Sacramento – The state Senate on Wednesday approved the second half of contentious legislation that would allow students who are undocumented immigrants to apply for state-funded scholarships and financial aid.
On Thursday Lupe Moreno, president of "Latino Americans For Immigration Reform," and undocumented student Ivan Ceja, talked to us about the passing of the Dream Act. Watch the discussion in the video below.
The Senate approved AB131, also known as the California Dream Act, with a 22-11 vote, leaving it just one step away from the governor's desk.
The state Assembly must consider changes to the bill it previously passed before it can go to Gov. Jerry Brown.
"These students are valedictorians, they're class presidents, and they're all-star athletes. They are the future of California," said Sen. Ron Calderon, D-Monterey Park, who carried the bill in the Senate.
The bill is part of a legislative package by Assemblyman Gil Cedillo, D-Los Angeles. Last month, Brown, a Democrat, signed a separate bill by Cedillo approving private scholarships and loans for undocumented immigrant students. AB131 would make those students eligible for state-funded financial aid.
Critics say allowing access to those state resources encourages illegal immigration. Supporters counter that the students, many of whom were brought to the United States as young children, shouldn't be punished for their parents' actions.
Sen. Doug La Malfa, R-Willows, opposed the bill Wednesday. He read a letter from a constituent who said his daughter's California education grant was recently cut. He said passing a law such as this would be like rubbing salt in his wound.
Cedillo's legislative package differs from the federal Dream Act, a proposal that would create a path to citizenship for those who are brought to the country illegally as children.
Under the bill approved Wednesday, undocumented immigrant students would have to meet the same requirements as others but only would qualify for financial aid that remains after legal residents apply.
"They basically receive the leftovers," Calderon said.
The state Assembly approved a similar bill Wednesday by Assemblyman Ricardo Lara, D-Bell Gardens, on a 49-23 vote and sent it to the governor's desk.

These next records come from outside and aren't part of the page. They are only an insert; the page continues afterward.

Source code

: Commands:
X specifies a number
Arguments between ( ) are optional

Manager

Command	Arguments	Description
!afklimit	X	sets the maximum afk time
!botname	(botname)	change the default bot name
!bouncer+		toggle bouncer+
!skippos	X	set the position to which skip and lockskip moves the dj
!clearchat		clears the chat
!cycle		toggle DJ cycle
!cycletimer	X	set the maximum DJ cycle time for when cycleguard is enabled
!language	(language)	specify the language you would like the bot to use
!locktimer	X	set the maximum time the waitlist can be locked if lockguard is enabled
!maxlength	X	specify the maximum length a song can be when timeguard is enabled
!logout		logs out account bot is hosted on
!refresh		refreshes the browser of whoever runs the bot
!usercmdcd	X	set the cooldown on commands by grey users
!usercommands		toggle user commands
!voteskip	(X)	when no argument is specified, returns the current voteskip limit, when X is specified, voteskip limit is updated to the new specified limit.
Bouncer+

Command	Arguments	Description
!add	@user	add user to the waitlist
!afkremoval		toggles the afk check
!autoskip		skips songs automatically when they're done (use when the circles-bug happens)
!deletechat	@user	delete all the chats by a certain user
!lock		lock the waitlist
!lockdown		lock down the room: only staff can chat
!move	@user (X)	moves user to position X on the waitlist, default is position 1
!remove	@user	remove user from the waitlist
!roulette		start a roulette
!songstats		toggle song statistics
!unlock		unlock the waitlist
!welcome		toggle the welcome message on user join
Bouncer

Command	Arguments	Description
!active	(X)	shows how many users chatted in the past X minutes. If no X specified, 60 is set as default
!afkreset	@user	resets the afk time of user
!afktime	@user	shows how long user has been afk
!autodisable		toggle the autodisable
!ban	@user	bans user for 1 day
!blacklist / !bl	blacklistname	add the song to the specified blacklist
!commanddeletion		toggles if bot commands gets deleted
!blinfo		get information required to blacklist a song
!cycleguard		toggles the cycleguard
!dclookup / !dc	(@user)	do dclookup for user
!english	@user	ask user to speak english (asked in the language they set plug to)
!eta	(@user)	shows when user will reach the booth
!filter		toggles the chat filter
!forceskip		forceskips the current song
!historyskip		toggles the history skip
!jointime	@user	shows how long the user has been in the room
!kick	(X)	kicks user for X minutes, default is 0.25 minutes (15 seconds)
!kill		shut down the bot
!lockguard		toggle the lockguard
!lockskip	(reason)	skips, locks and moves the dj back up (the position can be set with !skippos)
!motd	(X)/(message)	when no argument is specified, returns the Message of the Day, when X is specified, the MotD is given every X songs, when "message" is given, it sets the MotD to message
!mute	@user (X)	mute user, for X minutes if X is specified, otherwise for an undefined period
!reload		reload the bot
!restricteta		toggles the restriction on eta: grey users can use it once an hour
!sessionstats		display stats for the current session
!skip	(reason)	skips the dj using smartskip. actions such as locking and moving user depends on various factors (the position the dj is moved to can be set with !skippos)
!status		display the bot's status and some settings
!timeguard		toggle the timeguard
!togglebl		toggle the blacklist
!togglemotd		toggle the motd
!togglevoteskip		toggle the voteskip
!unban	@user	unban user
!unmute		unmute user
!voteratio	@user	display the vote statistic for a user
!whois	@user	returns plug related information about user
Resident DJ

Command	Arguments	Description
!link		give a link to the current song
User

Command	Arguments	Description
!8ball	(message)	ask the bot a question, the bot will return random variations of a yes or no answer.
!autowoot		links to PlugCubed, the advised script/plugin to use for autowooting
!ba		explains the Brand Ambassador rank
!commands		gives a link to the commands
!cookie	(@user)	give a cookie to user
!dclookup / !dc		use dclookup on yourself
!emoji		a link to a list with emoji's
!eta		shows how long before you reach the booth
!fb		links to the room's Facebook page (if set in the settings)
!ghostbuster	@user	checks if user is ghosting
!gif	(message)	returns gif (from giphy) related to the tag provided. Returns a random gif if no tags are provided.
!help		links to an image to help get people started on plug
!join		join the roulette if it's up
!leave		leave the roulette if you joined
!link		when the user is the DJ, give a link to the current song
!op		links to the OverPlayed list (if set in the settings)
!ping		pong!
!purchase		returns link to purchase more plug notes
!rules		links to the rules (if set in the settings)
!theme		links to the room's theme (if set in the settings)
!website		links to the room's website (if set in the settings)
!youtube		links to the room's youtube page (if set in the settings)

The approval came after a heated debate on AB844, which would allow illegal immigrant college students to hold student government office and receive any grants, scholarships or other assistance that come with the jobs.
Assemblyman Allan Mansoor, R-Costa Mesa, called the bill just one more attempt by Democrats to undermine immigration laws.
"It's a slap in the face to people who followed the rules, people like my parents," Mansoor said.
Lara's legislation was sparked by the story of Pedro Ramirez, the former student body president at California State University, Fresno, who acknowledged last year while in office that he was undocumented. Ramirez had declined the $9,000 stipend to which he was entitled because he did not want to lie on employment papers.
Ramirez said his parents brought him to the U.S. when he was 3 and he only learned he was not a citizen when he began applying to colleges.